The advantages are numerous, including keeping you energized for extended periods of time, assisting you in maintaining a healthy weight, assisting your body’s ability to battle sicknesses, lowering blood pressure, and many more. Spend 10 minutes each week planning a healthy lunch and snack to bring to your shift.
- Add Movement
We all know that exercise is important for self-care, and healthcare workers are no exception. Despite this, we frequently neglect to exercise due to more pressing obligations in our daily schedules. Allowing crucial commitments to physical self-care to take precedence over pressing items on your to-do list, on the other hand, could be a short- and long-term investment in your health.
Our bodies produce endorphins when we workout. Endorphins are natural pain relievers that also aid in sleep. They can also improve your mood and boost your self-esteem.
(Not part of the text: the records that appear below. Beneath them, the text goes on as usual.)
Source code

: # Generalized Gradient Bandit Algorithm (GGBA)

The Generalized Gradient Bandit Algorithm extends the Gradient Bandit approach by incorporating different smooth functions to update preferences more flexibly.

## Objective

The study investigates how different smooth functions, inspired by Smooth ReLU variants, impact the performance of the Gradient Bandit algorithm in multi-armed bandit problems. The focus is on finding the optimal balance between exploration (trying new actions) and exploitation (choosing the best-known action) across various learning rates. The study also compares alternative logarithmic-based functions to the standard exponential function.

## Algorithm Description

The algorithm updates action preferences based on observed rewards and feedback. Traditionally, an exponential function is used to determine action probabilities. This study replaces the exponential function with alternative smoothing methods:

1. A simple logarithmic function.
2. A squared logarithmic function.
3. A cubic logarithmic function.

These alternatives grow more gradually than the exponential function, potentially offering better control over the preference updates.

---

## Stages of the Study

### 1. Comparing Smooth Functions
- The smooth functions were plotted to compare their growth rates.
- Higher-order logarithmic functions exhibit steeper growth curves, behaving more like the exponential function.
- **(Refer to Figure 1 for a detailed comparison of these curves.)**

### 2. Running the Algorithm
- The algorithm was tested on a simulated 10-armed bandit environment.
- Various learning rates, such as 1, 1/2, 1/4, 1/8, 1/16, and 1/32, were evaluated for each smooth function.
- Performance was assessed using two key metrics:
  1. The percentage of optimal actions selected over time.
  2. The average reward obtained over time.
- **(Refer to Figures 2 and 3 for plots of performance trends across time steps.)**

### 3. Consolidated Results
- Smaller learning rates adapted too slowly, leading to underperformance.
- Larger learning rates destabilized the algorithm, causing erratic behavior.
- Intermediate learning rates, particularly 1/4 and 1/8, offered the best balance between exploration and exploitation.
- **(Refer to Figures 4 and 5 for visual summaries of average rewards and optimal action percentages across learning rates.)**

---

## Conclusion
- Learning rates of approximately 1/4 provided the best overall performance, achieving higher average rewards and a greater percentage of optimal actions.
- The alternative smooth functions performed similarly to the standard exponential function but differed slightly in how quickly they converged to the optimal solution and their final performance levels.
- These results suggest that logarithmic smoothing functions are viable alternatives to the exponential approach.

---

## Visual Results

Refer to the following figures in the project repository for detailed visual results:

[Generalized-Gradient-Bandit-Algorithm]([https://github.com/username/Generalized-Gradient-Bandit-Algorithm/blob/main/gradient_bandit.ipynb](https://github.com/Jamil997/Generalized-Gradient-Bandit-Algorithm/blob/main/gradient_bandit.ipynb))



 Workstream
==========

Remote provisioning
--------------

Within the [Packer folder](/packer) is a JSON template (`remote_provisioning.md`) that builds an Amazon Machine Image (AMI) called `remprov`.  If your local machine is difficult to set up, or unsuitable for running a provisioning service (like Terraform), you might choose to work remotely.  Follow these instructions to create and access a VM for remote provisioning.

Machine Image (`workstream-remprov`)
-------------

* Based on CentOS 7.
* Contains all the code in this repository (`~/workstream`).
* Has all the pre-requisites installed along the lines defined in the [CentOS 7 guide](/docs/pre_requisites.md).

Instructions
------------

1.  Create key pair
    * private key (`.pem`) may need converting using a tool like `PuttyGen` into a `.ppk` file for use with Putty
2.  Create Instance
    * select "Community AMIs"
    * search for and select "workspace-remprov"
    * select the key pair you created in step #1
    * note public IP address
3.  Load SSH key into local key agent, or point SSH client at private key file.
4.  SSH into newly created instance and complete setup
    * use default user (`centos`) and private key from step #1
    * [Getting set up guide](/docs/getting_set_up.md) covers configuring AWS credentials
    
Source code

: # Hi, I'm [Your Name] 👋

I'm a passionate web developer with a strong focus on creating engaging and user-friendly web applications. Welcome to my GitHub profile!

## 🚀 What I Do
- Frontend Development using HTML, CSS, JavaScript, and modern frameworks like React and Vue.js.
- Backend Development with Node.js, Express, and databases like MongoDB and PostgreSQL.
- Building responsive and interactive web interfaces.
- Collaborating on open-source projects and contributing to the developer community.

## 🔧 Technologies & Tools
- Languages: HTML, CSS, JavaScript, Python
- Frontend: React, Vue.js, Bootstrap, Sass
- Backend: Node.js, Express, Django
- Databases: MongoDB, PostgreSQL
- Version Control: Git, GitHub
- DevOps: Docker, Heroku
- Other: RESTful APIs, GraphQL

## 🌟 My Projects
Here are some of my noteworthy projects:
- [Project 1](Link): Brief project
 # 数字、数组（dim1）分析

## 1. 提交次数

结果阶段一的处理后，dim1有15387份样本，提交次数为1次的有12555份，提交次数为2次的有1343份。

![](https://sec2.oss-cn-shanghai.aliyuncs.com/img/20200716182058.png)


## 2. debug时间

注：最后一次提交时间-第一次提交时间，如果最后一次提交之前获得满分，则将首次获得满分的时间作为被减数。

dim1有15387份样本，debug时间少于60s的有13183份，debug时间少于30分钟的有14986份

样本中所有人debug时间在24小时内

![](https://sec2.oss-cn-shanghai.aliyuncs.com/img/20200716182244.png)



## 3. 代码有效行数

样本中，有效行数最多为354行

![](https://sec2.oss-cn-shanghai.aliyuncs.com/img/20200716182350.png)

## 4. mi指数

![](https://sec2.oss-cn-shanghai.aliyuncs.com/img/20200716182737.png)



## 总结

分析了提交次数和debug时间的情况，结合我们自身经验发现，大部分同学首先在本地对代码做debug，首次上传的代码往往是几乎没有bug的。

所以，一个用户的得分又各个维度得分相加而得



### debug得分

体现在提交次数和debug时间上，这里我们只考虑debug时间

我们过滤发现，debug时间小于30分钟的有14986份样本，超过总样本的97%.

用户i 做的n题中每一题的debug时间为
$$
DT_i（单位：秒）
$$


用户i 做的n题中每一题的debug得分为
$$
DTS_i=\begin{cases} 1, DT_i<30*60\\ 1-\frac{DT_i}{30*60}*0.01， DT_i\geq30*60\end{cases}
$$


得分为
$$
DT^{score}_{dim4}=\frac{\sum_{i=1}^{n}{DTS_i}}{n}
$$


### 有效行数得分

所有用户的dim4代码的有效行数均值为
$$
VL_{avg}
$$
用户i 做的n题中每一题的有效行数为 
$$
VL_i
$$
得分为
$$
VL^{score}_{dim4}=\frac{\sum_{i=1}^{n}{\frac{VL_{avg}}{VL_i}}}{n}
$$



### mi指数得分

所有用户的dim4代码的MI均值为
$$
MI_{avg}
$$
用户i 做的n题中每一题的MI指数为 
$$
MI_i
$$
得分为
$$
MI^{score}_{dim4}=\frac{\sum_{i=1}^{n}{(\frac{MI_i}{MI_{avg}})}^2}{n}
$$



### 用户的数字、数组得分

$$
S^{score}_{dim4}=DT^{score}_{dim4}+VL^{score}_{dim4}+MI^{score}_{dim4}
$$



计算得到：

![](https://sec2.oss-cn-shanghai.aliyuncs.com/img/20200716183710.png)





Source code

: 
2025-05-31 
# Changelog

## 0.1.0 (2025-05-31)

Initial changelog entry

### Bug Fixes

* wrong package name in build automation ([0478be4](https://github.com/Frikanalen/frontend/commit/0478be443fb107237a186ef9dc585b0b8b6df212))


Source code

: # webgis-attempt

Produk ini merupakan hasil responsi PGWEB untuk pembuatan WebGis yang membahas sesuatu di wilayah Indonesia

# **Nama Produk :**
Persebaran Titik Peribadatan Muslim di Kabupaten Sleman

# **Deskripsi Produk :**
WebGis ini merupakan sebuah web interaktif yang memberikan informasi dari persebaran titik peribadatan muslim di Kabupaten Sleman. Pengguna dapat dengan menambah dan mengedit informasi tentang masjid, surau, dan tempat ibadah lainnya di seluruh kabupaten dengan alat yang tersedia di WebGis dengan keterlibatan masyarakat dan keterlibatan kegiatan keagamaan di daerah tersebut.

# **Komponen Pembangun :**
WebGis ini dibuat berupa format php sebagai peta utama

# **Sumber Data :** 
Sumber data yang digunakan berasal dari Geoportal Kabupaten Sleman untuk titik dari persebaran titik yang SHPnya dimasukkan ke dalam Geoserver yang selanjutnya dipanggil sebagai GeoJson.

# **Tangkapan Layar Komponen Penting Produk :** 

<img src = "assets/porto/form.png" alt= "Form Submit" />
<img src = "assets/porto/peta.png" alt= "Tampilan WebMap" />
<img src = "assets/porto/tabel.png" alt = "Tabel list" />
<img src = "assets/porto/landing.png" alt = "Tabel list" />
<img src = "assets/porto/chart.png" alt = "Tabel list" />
When exercise is done on a regular basis, it is most beneficial. It doesn’t have to be a lot of work. Even 30 minutes of moderate exercise per day can provide health benefits. Consider riding a stationary bike while watching TV or going for a short walk after dinner.
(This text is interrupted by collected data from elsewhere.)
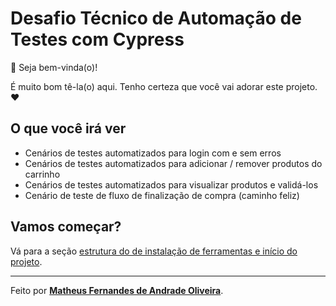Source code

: # Desafio Técnico de Automação de Testes com Cypress

👋 Seja bem-vinda(o)!

É muito bom tê-la(o) aqui. Tenho certeza que você vai adorar este projeto. ❤️

## O que você irá ver

- Cenários de testes automatizados para login com e sem erros
- Cenários de testes automatizados para adicionar / remover produtos do carrinho
- Cenários de testes automatizados para visualizar produtos e validá-los
- Cenário de teste de fluxo de finalização de compra (caminho feliz)

## Vamos começar?

Vá para a seção [estrutura do de instalação de ferramentas e início do projeto](./document/document.md).

___

Feito por [**Matheus Fernandes de Andrade Oliveira**](https://github.com/yosoymath).
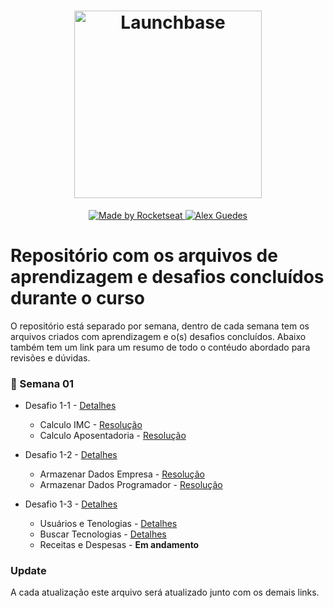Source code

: <h1 align="center">
    <img alt="Launchbase" src="https://storage.googleapis.com/golden-wind/bootcamp-launchbase/logo.png" width="300px" />
</h1>

<p align="center">

  <a href="https://rocketseat.com.br">
    <img alt="Made by Rocketseat" src="https://img.shields.io/badge/made%20by-Rocketseat-%23F8952D">
  </a>

  <a href="https://www.linkedin.com/in/alex-guedes-04091a180/">
    <img alt="Alex Guedes" src="https://img.shields.io/badge/Alex%20Guedes-In-blue">
  </a>  

</p>

# Repositório com os arquivos de aprendizagem e desafios concluídos durante o curso
O repositório está separado por semana, dentro de cada semana tem os arquivos criados com aprendizagem e o(s) desafios concluídos.
Abaixo também tem um link para um resumo de todo o contéudo abordado para revisões e dúvidas.

### :calendar: Semana 01
- Desafio 1-1 - [Detalhes](https://github.com/Rocketseat/bootcamp-launchbase-desafios-01/blob/master/desafios/01-1-primeiros-passos-com-js.md)
  - Calculo IMC - [Resolução](https://github.com/Alexguedes18/Rocketseat-LaunchBase/blob/master/desafios/01-1-imc.js)
  - Calculo Aposentadoria - [Resolução](https://github.com/Alexguedes18/Rocketseat-LaunchBase/blob/master/desafios/01-1-aposentadoria.js)

- Desafio 1-2 - [Detalhes](https://github.com/Rocketseat/bootcamp-launchbase-desafios-01/blob/master/desafios/01-2-lidando-com-objetos-e-vetores.md)
  - Armazenar Dados Empresa - [Resolução](https://github.com/Alexguedes18/Rocketseat-LaunchBase/blob/master/desafios/01-2-empresa.js)
  - Armazenar Dados Programador - [Resolução](https://github.com/Alexguedes18/Rocketseat-LaunchBase/blob/master/desafios/01-2-programador.js)

- Desafio 1-3 - [Detalhes](https://github.com/Rocketseat/bootcamp-launchbase-desafios-01/blob/master/desafios/01-3-funcoes-e-estruturas-de-repeticao.md)
  - Usuários e Tenologias - [Detalhes](https://github.com/Alexguedes18/Rocketseat-LaunchBase/blob/master/desafios/1-3-usuarioEtecnologia.js)
  - Buscar Tecnologias - [Detalhes](https://github.com/Alexguedes18/Rocketseat-LaunchBase/blob/master/desafios/1-3-buscar_tecnologias.js)
  - Receitas e Despesas - **Em andamento**


### Update
A cada atualização este arquivo será atualizado junto com os demais links.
- Recharge Your Body with Good Sleep
The importance of sleep in the rejuvenation of the body cannot be overstated. Regular rest is an important aspect of caring for your health, as it strengthens the immune system and regulates hormone production. Mark Wu, M.D., Ph.D., a Johns Hopkins sleep expert and neurologist, says that “the brain is engaged in a number of tasks fundamental to life—which are directly tied to quality of life” during good sleep.
#3 – Make Room for Relationships
Human beings are social animals. Because medical workers are natural nurturers, connection and community can be quite important to you. Relational ties enable us to achieve your goals. Other individuals are required in the process of expanding your hearts, minds, and souls.
Identify the most important connections in your life and give them your undivided attention. You’ll find that spending time with the people who help you grow and live your best life once you’ve found the healthy, reciprocal connections in your life. Building healthy connections at work and outside of work takes time and effort, but the peace of mind is well worth it.
#4 – Nurture Your Spirit
Make a positive start to your day. Many of us experience unpleasant thoughts on a regular basis. When we are pessimistic, our self-esteem, mood, and attitude can all suffer. Make a conscious effort to develop positive daily habits, such as rising a few minutes earlier and spending time in prayer, meditation, self-reflection, or journaling. Do it on a regular basis, whatever that looks like for you.
Positive self-talk can also help you improve your self-esteem, reduce stress, and manage unpleasant emotions. Changing your self-talk to be affirming and positive takes practice, but it’s a useful tool for how you see yourself and react to circumstances.
Perhaps it’s also time to take up a new activity or pursue a hidden love outside of work. Take a lesson or join a group to boost your creativity. If you’re an extrovert, being part of a group may energize you even more.
However, you go about it, be sure to take some time to take care of you.